◆ **Exercise goal**
Pick out each line of the records that includes the string "pembuatan", and copy it.

[Saved data entries]
┌────────

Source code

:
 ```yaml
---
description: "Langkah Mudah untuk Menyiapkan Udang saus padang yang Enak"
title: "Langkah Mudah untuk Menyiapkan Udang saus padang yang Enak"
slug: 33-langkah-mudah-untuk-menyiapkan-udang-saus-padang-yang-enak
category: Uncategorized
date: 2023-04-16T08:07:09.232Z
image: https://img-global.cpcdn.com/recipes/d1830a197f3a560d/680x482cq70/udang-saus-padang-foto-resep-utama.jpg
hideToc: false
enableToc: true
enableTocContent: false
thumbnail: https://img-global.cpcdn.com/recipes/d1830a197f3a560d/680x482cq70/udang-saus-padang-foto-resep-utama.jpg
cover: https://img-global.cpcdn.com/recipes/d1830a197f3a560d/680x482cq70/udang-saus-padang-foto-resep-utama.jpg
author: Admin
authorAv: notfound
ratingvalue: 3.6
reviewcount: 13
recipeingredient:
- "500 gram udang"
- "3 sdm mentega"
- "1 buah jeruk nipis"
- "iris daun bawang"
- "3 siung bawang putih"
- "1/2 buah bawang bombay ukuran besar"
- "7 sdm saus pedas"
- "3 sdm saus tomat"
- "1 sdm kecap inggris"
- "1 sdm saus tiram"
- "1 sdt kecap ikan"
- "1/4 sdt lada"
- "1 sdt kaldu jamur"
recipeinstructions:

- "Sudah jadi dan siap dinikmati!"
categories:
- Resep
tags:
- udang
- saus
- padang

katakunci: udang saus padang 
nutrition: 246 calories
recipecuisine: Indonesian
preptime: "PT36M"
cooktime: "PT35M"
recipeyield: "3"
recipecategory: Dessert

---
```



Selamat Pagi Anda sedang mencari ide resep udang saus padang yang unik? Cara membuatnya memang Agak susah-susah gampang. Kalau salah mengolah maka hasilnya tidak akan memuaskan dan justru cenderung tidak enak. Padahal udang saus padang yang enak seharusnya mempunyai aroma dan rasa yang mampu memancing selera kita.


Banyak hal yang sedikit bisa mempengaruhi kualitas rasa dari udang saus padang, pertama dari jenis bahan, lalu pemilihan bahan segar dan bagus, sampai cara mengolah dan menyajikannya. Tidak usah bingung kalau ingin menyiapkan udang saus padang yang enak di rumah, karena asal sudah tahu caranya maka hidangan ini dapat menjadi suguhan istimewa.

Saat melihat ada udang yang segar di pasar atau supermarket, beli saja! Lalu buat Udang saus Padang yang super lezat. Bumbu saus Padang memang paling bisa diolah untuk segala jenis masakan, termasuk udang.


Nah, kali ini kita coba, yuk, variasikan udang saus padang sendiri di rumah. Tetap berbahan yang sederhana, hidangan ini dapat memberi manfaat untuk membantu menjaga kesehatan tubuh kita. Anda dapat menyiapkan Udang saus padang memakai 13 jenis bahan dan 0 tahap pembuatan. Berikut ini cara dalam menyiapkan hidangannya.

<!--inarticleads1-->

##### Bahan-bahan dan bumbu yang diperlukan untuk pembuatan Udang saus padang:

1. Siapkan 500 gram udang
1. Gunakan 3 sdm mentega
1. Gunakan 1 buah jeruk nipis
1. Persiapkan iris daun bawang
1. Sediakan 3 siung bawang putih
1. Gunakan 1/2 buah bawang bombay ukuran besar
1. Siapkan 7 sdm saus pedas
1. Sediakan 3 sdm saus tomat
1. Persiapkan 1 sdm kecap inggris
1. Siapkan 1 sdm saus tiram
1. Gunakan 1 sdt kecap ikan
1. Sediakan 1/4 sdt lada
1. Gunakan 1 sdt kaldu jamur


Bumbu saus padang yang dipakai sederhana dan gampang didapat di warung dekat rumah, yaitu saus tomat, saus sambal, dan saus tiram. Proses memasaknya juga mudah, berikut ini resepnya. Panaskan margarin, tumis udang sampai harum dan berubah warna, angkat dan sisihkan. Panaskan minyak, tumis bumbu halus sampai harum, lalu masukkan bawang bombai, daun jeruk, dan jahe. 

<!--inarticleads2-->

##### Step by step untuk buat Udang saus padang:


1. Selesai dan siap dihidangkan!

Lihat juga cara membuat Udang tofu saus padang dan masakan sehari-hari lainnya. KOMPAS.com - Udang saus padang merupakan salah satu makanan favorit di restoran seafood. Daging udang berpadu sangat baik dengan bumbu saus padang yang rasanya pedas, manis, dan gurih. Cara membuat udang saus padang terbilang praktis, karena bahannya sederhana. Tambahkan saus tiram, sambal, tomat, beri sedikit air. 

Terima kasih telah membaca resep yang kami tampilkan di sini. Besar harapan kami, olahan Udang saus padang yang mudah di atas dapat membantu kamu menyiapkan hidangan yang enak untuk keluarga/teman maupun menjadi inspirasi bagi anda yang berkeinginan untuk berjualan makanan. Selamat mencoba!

└────────
┌────────

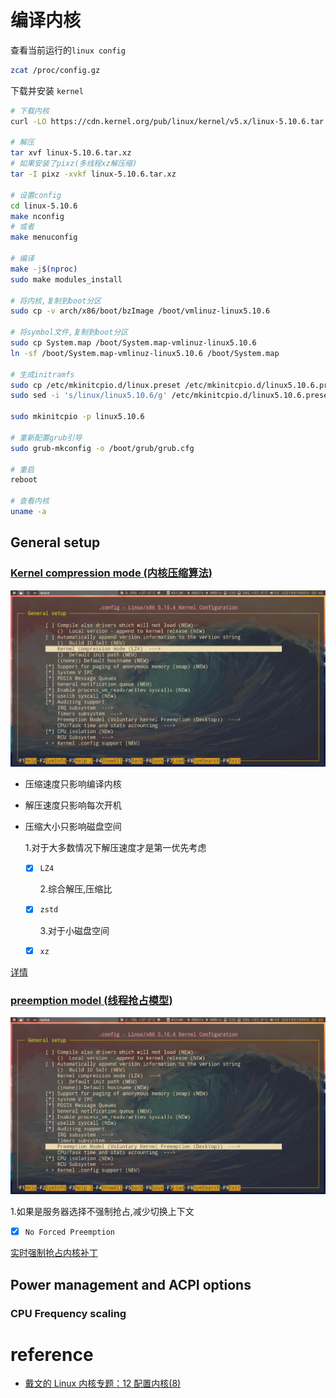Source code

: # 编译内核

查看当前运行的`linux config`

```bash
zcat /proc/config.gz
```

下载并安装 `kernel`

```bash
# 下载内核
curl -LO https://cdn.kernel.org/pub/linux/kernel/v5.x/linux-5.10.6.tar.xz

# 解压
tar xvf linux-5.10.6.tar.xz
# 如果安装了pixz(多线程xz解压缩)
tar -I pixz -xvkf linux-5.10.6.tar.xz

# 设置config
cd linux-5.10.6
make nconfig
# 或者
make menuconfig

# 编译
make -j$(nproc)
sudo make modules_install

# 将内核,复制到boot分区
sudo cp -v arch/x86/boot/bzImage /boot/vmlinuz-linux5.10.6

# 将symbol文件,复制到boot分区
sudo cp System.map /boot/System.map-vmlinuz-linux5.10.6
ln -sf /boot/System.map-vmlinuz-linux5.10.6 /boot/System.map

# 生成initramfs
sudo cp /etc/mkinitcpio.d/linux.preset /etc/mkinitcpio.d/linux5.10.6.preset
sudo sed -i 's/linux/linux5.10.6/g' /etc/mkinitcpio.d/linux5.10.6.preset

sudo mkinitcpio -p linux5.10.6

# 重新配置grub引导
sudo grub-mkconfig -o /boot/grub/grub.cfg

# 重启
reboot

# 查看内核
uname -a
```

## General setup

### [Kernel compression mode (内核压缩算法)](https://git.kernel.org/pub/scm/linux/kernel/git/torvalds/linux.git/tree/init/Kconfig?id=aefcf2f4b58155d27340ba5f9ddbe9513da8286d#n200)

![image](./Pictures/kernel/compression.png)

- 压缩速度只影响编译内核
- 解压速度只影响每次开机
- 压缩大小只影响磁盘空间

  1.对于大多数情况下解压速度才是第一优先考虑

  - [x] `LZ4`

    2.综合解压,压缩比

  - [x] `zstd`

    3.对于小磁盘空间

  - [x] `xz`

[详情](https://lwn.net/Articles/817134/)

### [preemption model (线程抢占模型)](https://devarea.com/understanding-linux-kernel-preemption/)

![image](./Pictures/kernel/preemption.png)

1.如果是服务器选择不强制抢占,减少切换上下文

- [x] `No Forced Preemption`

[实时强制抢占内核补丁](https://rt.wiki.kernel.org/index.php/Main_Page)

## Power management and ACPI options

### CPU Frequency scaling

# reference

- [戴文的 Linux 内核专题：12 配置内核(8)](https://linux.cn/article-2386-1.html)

└────────

◆ **Problem solution**
Nah, kali ini kita coba, yuk, variasikan udang saus padang sendiri di rumah. Tetap berbahan yang sederhana, hidangan ini dapat memberi manfaat untuk membantu menjaga kesehatan tubuh kita. Anda dapat menyiapkan Udang saus padang memakai 13 jenis bahan dan 0 tahap pembuatan. Berikut ini cara dalam menyiapkan hidangannya.
##### Bahan-bahan dan bumbu yang diperlukan untuk pembuatan Udang saus padang:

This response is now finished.